We’ve already touched a little on the video for Stuck since I Could Be The One was presented as the second part of the concept introduced here, which is essentially Stacie Orrico in high school dealing with her troublesome beau. There are some key differences though, and the first is that Stuck has a much cleaner aesthetic unlike the dull, washed-out veneer of the sequel. Here, the visuals have the crisp clarity of a teen movie, which is much more appealing. There’s a bit less focus on characterisation though. Where I Could Be The One went out of its way to craft some the supporting cast with personalities (well, as much as one can in the space of a four-minute music video), Stuck is all about Stacie Orrico.

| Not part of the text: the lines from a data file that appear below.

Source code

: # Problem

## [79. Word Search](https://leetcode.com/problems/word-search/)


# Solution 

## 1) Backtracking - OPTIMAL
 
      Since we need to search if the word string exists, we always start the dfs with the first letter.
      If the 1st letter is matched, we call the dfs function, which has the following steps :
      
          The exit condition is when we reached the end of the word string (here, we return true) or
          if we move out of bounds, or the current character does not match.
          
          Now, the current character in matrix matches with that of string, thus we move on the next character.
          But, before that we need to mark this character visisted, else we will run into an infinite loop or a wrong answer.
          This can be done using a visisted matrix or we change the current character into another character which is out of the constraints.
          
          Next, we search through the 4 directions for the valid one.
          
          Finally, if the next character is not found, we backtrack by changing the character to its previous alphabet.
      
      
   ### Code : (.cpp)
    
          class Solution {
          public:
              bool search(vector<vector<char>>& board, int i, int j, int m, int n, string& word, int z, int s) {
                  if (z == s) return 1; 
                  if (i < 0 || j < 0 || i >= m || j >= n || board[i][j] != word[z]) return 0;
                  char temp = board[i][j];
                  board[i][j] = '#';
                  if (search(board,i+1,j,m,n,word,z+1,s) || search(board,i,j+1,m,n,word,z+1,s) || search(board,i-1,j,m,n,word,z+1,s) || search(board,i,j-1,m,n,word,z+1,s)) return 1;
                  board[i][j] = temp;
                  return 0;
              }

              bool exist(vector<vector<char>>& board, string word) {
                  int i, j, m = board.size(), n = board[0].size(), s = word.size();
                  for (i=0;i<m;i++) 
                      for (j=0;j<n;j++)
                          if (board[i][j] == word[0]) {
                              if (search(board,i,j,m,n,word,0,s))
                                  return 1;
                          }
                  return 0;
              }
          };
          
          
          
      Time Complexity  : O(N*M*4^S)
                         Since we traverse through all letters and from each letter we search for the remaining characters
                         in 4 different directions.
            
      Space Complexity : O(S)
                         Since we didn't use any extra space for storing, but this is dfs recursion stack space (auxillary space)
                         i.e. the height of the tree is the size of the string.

Once again, she gives an excellent performance, almost to the point where it’s hard to believe this isn’t the soundtrack to a teen movie. We genuinely can’t think of many pop stars who can carry a look of disdain in quite the same way! The styling in the video is also great; whether Stacie Orrico is sitting next to the sports field or dressed up for the school dance, none of the looks are wildly outlandish or extravagant. There’s a look of authenticity about the video that imbues Stacie Orrico with a sense of realness more commonly associated with the singer-songwriter demographic than mainstream pop stars.
For all the plaudits Stuck deservedly garnered, perhaps one of its greatest triumphs was in the charts. We should put this into context a bit though: 2003 was a long way from the days when our pop faves were casually topping the charts and shifting millions. R&B and rock were in vogue and thus we had to adjust our expectations for what a song like Stuck could realistically achieve. The track debuted at #11 in the UK; so near and yet so far, it seemed. However, most people would have agreed that the song was minimally deserving of a spot in the top ten. Cheers all around then when the following week, the single jumped two spots and peaked at #9. It was a rare feat, but one quite befitting of the comparatively low-key approach taken to the launch of Stacie Orrico. In America, Stuck peaked at #52 on the Billboard Hot 100. Again, a fairly impressive debut considering the benchmark for success was much lower now that the charts were such a hostile place for pop acts. Taking all that into account, it’s hard to imagine that Stacie Orrico’s mainstream launch could have fared any better.